-- Opening Marker --

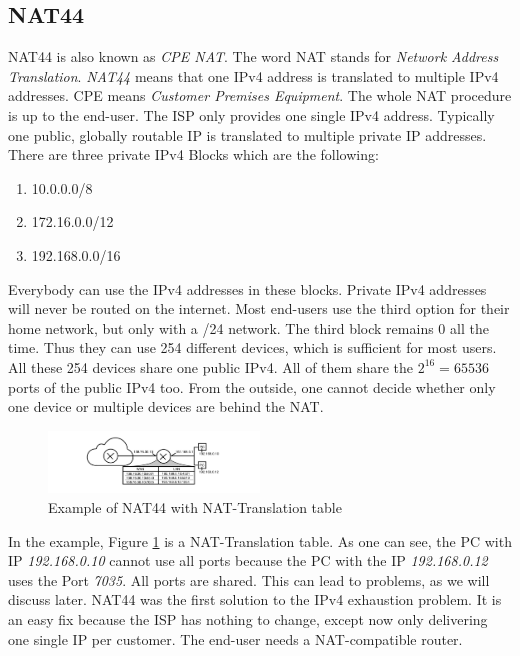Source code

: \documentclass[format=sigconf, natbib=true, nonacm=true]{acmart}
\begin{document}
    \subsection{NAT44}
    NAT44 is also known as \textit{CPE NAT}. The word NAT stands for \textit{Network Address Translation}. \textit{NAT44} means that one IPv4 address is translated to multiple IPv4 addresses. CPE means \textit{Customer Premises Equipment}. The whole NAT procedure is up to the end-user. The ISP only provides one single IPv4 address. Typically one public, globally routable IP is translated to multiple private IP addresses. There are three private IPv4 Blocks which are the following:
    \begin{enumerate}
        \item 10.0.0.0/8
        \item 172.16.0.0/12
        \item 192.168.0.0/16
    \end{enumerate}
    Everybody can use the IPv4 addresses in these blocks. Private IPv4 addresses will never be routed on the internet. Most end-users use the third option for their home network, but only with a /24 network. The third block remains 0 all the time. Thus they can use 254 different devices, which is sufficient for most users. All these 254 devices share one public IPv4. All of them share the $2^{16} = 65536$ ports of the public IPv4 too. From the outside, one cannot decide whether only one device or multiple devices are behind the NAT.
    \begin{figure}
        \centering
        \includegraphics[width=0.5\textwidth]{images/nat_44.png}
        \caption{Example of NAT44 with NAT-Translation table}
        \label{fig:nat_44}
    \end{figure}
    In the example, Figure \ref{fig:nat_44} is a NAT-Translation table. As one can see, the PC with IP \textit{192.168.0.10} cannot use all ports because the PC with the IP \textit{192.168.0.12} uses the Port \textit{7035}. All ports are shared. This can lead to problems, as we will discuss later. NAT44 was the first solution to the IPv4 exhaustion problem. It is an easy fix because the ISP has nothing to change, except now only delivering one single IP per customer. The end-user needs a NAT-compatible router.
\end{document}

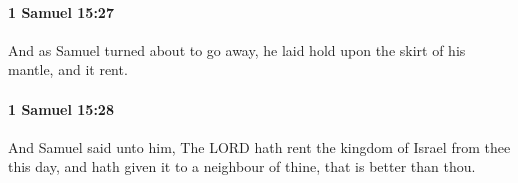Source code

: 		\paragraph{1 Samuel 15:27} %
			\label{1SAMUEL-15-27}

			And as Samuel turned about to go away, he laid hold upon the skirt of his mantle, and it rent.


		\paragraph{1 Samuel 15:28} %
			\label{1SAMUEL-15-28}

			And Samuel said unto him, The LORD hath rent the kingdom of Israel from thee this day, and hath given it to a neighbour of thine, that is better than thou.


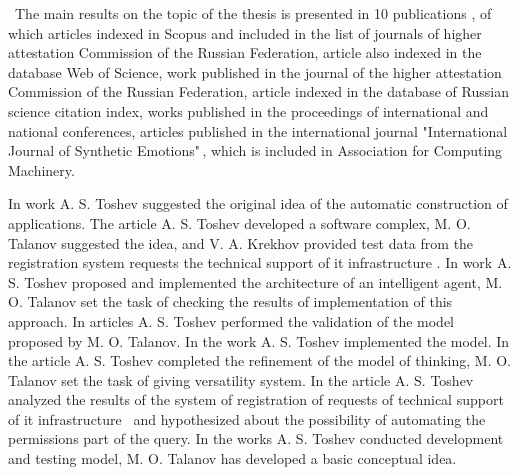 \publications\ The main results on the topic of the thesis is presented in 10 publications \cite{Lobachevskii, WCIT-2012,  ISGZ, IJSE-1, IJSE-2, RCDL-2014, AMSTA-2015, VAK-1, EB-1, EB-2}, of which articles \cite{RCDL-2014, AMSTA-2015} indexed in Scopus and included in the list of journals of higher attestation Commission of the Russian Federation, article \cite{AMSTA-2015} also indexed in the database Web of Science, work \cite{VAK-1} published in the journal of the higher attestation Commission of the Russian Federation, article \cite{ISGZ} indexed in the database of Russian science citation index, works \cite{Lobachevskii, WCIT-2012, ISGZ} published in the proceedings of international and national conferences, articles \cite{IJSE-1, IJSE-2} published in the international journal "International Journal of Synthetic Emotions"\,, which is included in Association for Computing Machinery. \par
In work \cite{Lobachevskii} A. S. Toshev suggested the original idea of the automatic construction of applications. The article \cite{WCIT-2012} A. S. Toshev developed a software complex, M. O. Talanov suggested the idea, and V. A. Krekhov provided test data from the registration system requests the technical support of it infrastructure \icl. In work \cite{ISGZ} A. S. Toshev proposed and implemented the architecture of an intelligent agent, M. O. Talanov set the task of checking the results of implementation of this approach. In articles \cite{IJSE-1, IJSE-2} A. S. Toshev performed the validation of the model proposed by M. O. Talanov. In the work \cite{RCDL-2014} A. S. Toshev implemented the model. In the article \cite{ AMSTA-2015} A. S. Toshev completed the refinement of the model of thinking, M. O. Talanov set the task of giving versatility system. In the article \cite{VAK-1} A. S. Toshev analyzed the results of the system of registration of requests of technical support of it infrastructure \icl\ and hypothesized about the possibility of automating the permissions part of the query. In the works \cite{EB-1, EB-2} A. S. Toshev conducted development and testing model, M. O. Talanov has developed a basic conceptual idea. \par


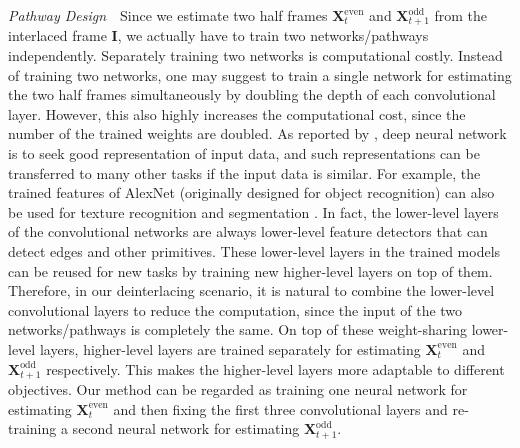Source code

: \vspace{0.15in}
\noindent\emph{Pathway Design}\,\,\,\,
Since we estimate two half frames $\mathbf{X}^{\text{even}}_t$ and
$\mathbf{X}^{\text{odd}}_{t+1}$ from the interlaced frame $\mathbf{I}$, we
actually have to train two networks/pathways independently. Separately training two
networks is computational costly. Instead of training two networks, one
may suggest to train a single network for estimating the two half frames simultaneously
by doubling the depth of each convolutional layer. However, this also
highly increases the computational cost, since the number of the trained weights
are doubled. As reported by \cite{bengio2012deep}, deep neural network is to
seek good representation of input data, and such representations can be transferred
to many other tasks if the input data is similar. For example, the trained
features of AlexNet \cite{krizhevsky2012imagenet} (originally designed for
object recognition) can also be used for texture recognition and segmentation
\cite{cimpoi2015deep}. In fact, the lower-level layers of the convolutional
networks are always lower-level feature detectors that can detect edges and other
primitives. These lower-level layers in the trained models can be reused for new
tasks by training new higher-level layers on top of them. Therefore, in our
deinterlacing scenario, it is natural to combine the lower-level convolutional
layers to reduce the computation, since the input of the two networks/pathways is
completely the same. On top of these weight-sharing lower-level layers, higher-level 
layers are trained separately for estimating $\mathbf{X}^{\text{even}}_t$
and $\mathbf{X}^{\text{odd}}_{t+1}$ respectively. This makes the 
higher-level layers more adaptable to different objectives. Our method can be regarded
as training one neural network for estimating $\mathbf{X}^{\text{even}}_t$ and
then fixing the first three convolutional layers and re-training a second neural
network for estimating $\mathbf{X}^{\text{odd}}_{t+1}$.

-- Closing Marker --

*TASK DIRECTIONS*
Please repeat all of the data exactly, excluding images.

*TASK RESULT*
Source code

: \documentclass[format=sigconf, natbib=true, nonacm=true]{acmart}
\begin{document}
    \subsection{NAT44}
    NAT44 is also known as \textit{CPE NAT}. The word NAT stands for \textit{Network Address Translation}. \textit{NAT44} means that one IPv4 address is translated to multiple IPv4 addresses. CPE means \textit{Customer Premises Equipment}. The whole NAT procedure is up to the end-user. The ISP only provides one single IPv4 address. Typically one public, globally routable IP is translated to multiple private IP addresses. There are three private IPv4 Blocks which are the following:
    \begin{enumerate}
        \item 10.0.0.0/8
        \item 172.16.0.0/12
        \item 192.168.0.0/16
    \end{enumerate}
    Everybody can use the IPv4 addresses in these blocks. Private IPv4 addresses will never be routed on the internet. Most end-users use the third option for their home network, but only with a /24 network. The third block remains 0 all the time. Thus they can use 254 different devices, which is sufficient for most users. All these 254 devices share one public IPv4. All of them share the $2^{16} = 65536$ ports of the public IPv4 too. From the outside, one cannot decide whether only one device or multiple devices are behind the NAT.
    \begin{figure}
        \centering
        \includegraphics[width=0.5\textwidth]{images/nat_44.png}
        \caption{Example of NAT44 with NAT-Translation table}
        \label{fig:nat_44}
    \end{figure}
    In the example, Figure \ref{fig:nat_44} is a NAT-Translation table. As one can see, the PC with IP \textit{192.168.0.10} cannot use all ports because the PC with the IP \textit{192.168.0.12} uses the Port \textit{7035}. All ports are shared. This can lead to problems, as we will discuss later. NAT44 was the first solution to the IPv4 exhaustion problem. It is an easy fix because the ISP has nothing to change, except now only delivering one single IP per customer. The end-user needs a NAT-compatible router.
\end{document}

Source code

: 		\paragraph{1 Samuel 15:27} %
			\label{1SAMUEL-15-27}

			And as Samuel turned about to go away, he laid hold upon the skirt of his mantle, and it rent.


		\paragraph{1 Samuel 15:28} %
			\label{1SAMUEL-15-28}

			And Samuel said unto him, The LORD hath rent the kingdom of Israel from thee this day, and hath given it to a neighbour of thine, that is better than thou.


 \publications\ The main results on the topic of the thesis is presented in 10 publications \cite{Lobachevskii, WCIT-2012,  ISGZ, IJSE-1, IJSE-2, RCDL-2014, AMSTA-2015, VAK-1, EB-1, EB-2}, of which articles \cite{RCDL-2014, AMSTA-2015} indexed in Scopus and included in the list of journals of higher attestation Commission of the Russian Federation, article \cite{AMSTA-2015} also indexed in the database Web of Science, work \cite{VAK-1} published in the journal of the higher attestation Commission of the Russian Federation, article \cite{ISGZ} indexed in the database of Russian science citation index, works \cite{Lobachevskii, WCIT-2012, ISGZ} published in the proceedings of international and national conferences, articles \cite{IJSE-1, IJSE-2} published in the international journal "International Journal of Synthetic Emotions"\,, which is included in Association for Computing Machinery. \par
In work \cite{Lobachevskii} A. S. Toshev suggested the original idea of the automatic construction of applications. The article \cite{WCIT-2012} A. S. Toshev developed a software complex, M. O. Talanov suggested the idea, and V. A. Krekhov provided test data from the registration system requests the technical support of it infrastructure \icl. In work \cite{ISGZ} A. S. Toshev proposed and implemented the architecture of an intelligent agent, M. O. Talanov set the task of checking the results of implementation of this approach. In articles \cite{IJSE-1, IJSE-2} A. S. Toshev performed the validation of the model proposed by M. O. Talanov. In the work \cite{RCDL-2014} A. S. Toshev implemented the model. In the article \cite{ AMSTA-2015} A. S. Toshev completed the refinement of the model of thinking, M. O. Talanov set the task of giving versatility system. In the article \cite{VAK-1} A. S. Toshev analyzed the results of the system of registration of requests of technical support of it infrastructure \icl\ and hypothesized about the possibility of automating the permissions part of the query. In the works \cite{EB-1, EB-2} A. S. Toshev conducted development and testing model, M. O. Talanov has developed a basic conceptual idea. \par


Source code

: \vspace{0.15in}
\noindent\emph{Pathway Design}\,\,\,\,
Since we estimate two half frames $\mathbf{X}^{\text{even}}_t$ and
$\mathbf{X}^{\text{odd}}_{t+1}$ from the interlaced frame $\mathbf{I}$, we
actually have to train two networks/pathways independently. Separately training two
networks is computational costly. Instead of training two networks, one
may suggest to train a single network for estimating the two half frames simultaneously
by doubling the depth of each convolutional layer. However, this also
highly increases the computational cost, since the number of the trained weights
are doubled. As reported by \cite{bengio2012deep}, deep neural network is to
seek good representation of input data, and such representations can be transferred
to many other tasks if the input data is similar. For example, the trained
features of AlexNet \cite{krizhevsky2012imagenet} (originally designed for
object recognition) can also be used for texture recognition and segmentation
\cite{cimpoi2015deep}. In fact, the lower-level layers of the convolutional
networks are always lower-level feature detectors that can detect edges and other
primitives. These lower-level layers in the trained models can be reused for new
tasks by training new higher-level layers on top of them. Therefore, in our
deinterlacing scenario, it is natural to combine the lower-level convolutional
layers to reduce the computation, since the input of the two networks/pathways is
completely the same. On top of these weight-sharing lower-level layers, higher-level 
layers are trained separately for estimating $\mathbf{X}^{\text{even}}_t$
and $\mathbf{X}^{\text{odd}}_{t+1}$ respectively. This makes the 
higher-level layers more adaptable to different objectives. Our method can be regarded
as training one neural network for estimating $\mathbf{X}^{\text{even}}_t$ and
then fixing the first three convolutional layers and re-training a second neural
network for estimating $\mathbf{X}^{\text{odd}}_{t+1}$.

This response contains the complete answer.